What to produce: If a line in the data below includes the string "zmodyfikować", please return a copy of it.

Saved data entries:
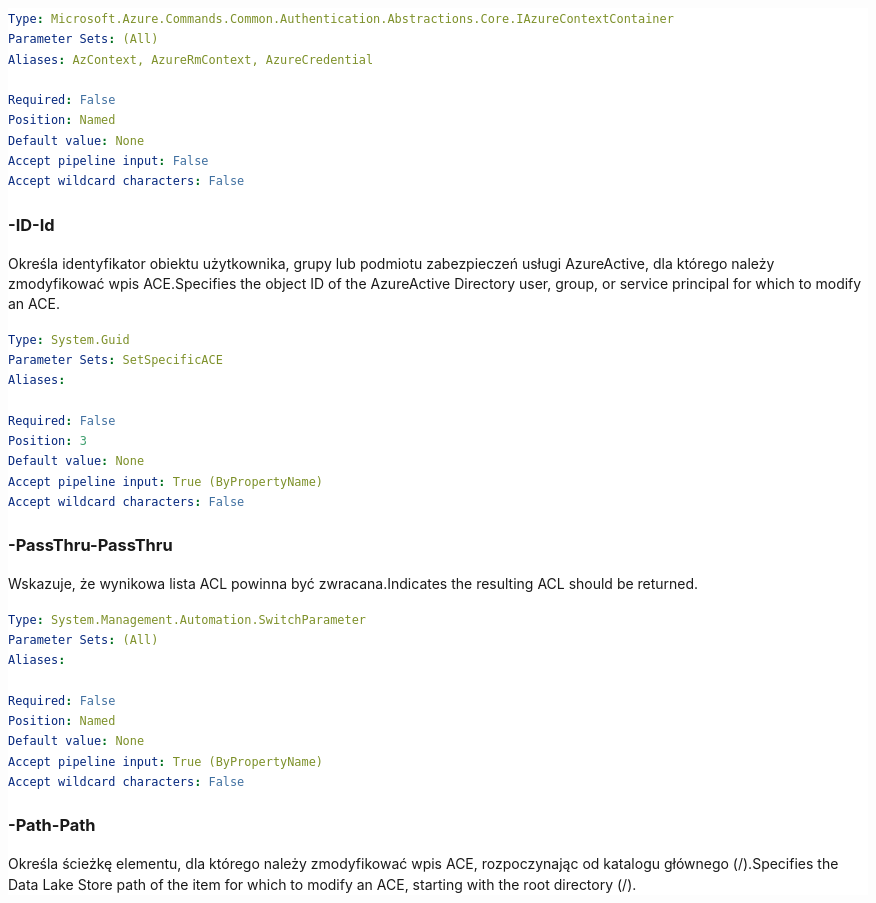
 ```yaml
Type: Microsoft.Azure.Commands.Common.Authentication.Abstractions.Core.IAzureContextContainer
Parameter Sets: (All)
Aliases: AzContext, AzureRmContext, AzureCredential

Required: False
Position: Named
Default value: None
Accept pipeline input: False
Accept wildcard characters: False
```

### <span data-ttu-id="96455-134">-ID</span><span class="sxs-lookup"><span data-stu-id="96455-134">-Id</span></span>
<span data-ttu-id="96455-135">Określa identyfikator obiektu użytkownika, grupy lub podmiotu zabezpieczeń usługi AzureActive, dla którego należy zmodyfikować wpis ACE.</span><span class="sxs-lookup"><span data-stu-id="96455-135">Specifies the object ID of the AzureActive Directory user, group, or service principal for which to modify an ACE.</span></span>

```yaml
Type: System.Guid
Parameter Sets: SetSpecificACE
Aliases:

Required: False
Position: 3
Default value: None
Accept pipeline input: True (ByPropertyName)
Accept wildcard characters: False
```

### <span data-ttu-id="96455-136">-PassThru</span><span class="sxs-lookup"><span data-stu-id="96455-136">-PassThru</span></span>
<span data-ttu-id="96455-137">Wskazuje, że wynikowa lista ACL powinna być zwracana.</span><span class="sxs-lookup"><span data-stu-id="96455-137">Indicates the resulting ACL should be returned.</span></span>

```yaml
Type: System.Management.Automation.SwitchParameter
Parameter Sets: (All)
Aliases:

Required: False
Position: Named
Default value: None
Accept pipeline input: True (ByPropertyName)
Accept wildcard characters: False
```

### <span data-ttu-id="96455-138">-Path</span><span class="sxs-lookup"><span data-stu-id="96455-138">-Path</span></span>
<span data-ttu-id="96455-139">Określa ścieżkę elementu, dla którego należy zmodyfikować wpis ACE, rozpoczynając od katalogu głównego (/).</span><span class="sxs-lookup"><span data-stu-id="96455-139">Specifies the Data Lake Store path of the item for which to modify an ACE, starting with the root directory (/).</span></span>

Problem solution:
<span data-ttu-id="96455-135">Określa identyfikator obiektu użytkownika, grupy lub podmiotu zabezpieczeń usługi AzureActive, dla którego należy zmodyfikować wpis ACE.</span><span class="sxs-lookup"><span data-stu-id="96455-135">Specifies the object ID of the AzureActive Directory user, group, or service principal for which to modify an ACE.</span></span>
<span data-ttu-id="96455-139">Określa ścieżkę elementu, dla którego należy zmodyfikować wpis ACE, rozpoczynając od katalogu głównego (/).</span><span class="sxs-lookup"><span data-stu-id="96455-139">Specifies the Data Lake Store path of the item for which to modify an ACE, starting with the root directory (/).</span></span>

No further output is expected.